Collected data
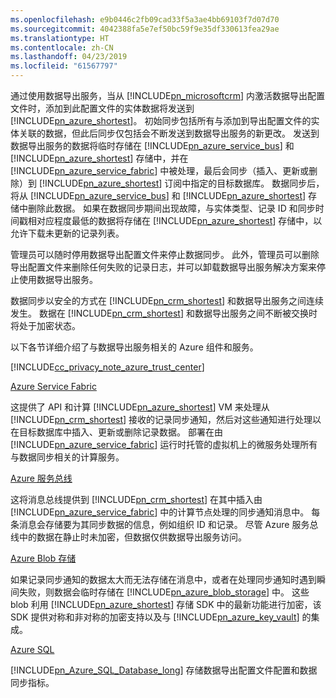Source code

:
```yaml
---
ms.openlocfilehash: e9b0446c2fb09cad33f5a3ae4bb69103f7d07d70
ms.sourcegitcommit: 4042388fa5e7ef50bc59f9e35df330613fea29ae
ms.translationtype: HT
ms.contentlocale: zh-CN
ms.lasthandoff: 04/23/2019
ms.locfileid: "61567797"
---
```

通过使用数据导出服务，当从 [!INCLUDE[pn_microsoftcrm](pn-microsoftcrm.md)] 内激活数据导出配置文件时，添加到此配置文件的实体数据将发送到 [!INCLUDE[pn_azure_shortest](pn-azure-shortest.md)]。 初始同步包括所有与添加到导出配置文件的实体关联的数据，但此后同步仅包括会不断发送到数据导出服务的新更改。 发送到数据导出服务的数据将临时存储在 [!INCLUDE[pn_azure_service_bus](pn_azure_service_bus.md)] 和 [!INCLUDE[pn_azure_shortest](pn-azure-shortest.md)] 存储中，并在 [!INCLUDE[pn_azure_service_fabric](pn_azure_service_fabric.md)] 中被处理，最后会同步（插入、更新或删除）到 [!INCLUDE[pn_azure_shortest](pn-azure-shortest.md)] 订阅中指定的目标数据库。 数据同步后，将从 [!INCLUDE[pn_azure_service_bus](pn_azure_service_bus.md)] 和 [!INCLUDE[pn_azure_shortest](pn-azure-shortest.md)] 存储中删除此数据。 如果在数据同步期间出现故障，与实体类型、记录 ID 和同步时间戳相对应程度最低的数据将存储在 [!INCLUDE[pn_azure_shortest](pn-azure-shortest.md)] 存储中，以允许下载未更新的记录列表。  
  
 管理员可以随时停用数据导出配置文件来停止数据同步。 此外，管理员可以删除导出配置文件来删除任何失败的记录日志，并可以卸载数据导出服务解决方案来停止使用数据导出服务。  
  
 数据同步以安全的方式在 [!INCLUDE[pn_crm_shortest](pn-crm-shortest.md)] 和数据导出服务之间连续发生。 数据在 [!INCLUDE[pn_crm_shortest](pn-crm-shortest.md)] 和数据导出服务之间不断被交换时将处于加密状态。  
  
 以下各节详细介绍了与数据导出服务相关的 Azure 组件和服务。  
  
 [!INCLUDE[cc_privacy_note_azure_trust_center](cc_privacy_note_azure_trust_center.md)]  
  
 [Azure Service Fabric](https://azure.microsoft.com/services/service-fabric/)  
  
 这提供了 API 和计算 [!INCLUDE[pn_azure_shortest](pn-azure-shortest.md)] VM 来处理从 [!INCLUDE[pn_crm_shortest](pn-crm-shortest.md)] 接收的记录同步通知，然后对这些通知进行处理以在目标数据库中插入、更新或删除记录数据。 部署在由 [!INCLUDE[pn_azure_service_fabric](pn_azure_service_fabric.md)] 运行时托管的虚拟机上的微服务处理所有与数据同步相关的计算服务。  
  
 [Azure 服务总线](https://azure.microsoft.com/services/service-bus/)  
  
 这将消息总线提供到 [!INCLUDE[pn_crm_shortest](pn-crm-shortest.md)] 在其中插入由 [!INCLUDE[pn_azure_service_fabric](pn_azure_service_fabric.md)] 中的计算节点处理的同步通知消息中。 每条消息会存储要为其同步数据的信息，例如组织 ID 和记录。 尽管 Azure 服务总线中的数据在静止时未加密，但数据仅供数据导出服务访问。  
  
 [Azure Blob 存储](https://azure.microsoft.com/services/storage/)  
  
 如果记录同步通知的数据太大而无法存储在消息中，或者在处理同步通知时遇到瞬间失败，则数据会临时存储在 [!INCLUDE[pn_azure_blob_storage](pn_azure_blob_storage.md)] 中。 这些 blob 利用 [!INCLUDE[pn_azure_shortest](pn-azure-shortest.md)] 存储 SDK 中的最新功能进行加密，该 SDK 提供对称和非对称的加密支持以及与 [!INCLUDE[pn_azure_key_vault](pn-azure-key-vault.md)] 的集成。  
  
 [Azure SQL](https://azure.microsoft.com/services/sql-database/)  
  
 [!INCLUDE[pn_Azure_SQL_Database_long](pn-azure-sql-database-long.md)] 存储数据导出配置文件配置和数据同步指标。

◆ Exercise prompt:
Print each record exactly as it stands, leaving the images out.

◆ Task solution:
Source code

:
```yaml
---
ms.openlocfilehash: e9b0446c2fb09cad33f5a3ae4bb69103f7d07d70
ms.sourcegitcommit: 4042388fa5e7ef50bc59f9e35df330613fea29ae
ms.translationtype: HT
ms.contentlocale: zh-CN
ms.lasthandoff: 04/23/2019
ms.locfileid: "61567797"
---
```

通过使用数据导出服务，当从 [!INCLUDE[pn_microsoftcrm](pn-microsoftcrm.md)] 内激活数据导出配置文件时，添加到此配置文件的实体数据将发送到 [!INCLUDE[pn_azure_shortest](pn-azure-shortest.md)]。 初始同步包括所有与添加到导出配置文件的实体关联的数据，但此后同步仅包括会不断发送到数据导出服务的新更改。 发送到数据导出服务的数据将临时存储在 [!INCLUDE[pn_azure_service_bus](pn_azure_service_bus.md)] 和 [!INCLUDE[pn_azure_shortest](pn-azure-shortest.md)] 存储中，并在 [!INCLUDE[pn_azure_service_fabric](pn_azure_service_fabric.md)] 中被处理，最后会同步（插入、更新或删除）到 [!INCLUDE[pn_azure_shortest](pn-azure-shortest.md)] 订阅中指定的目标数据库。 数据同步后，将从 [!INCLUDE[pn_azure_service_bus](pn_azure_service_bus.md)] 和 [!INCLUDE[pn_azure_shortest](pn-azure-shortest.md)] 存储中删除此数据。 如果在数据同步期间出现故障，与实体类型、记录 ID 和同步时间戳相对应程度最低的数据将存储在 [!INCLUDE[pn_azure_shortest](pn-azure-shortest.md)] 存储中，以允许下载未更新的记录列表。  
  
 管理员可以随时停用数据导出配置文件来停止数据同步。 此外，管理员可以删除导出配置文件来删除任何失败的记录日志，并可以卸载数据导出服务解决方案来停止使用数据导出服务。  
  
 数据同步以安全的方式在 [!INCLUDE[pn_crm_shortest](pn-crm-shortest.md)] 和数据导出服务之间连续发生。 数据在 [!INCLUDE[pn_crm_shortest](pn-crm-shortest.md)] 和数据导出服务之间不断被交换时将处于加密状态。  
  
 以下各节详细介绍了与数据导出服务相关的 Azure 组件和服务。  
  
 [!INCLUDE[cc_privacy_note_azure_trust_center](cc_privacy_note_azure_trust_center.md)]  
  
 [Azure Service Fabric](https://azure.microsoft.com/services/service-fabric/)  
  
 这提供了 API 和计算 [!INCLUDE[pn_azure_shortest](pn-azure-shortest.md)] VM 来处理从 [!INCLUDE[pn_crm_shortest](pn-crm-shortest.md)] 接收的记录同步通知，然后对这些通知进行处理以在目标数据库中插入、更新或删除记录数据。 部署在由 [!INCLUDE[pn_azure_service_fabric](pn_azure_service_fabric.md)] 运行时托管的虚拟机上的微服务处理所有与数据同步相关的计算服务。  
  
 [Azure 服务总线](https://azure.microsoft.com/services/service-bus/)  
  
 这将消息总线提供到 [!INCLUDE[pn_crm_shortest](pn-crm-shortest.md)] 在其中插入由 [!INCLUDE[pn_azure_service_fabric](pn_azure_service_fabric.md)] 中的计算节点处理的同步通知消息中。 每条消息会存储要为其同步数据的信息，例如组织 ID 和记录。 尽管 Azure 服务总线中的数据在静止时未加密，但数据仅供数据导出服务访问。  
  
 [Azure Blob 存储](https://azure.microsoft.com/services/storage/)  
  
 如果记录同步通知的数据太大而无法存储在消息中，或者在处理同步通知时遇到瞬间失败，则数据会临时存储在 [!INCLUDE[pn_azure_blob_storage](pn_azure_blob_storage.md)] 中。 这些 blob 利用 [!INCLUDE[pn_azure_shortest](pn-azure-shortest.md)] 存储 SDK 中的最新功能进行加密，该 SDK 提供对称和非对称的加密支持以及与 [!INCLUDE[pn_azure_key_vault](pn-azure-key-vault.md)] 的集成。  
  
 [Azure SQL](https://azure.microsoft.com/services/sql-database/)  
  
 [!INCLUDE[pn_Azure_SQL_Database_long](pn-azure-sql-database-long.md)] 存储数据导出配置文件配置和数据同步指标。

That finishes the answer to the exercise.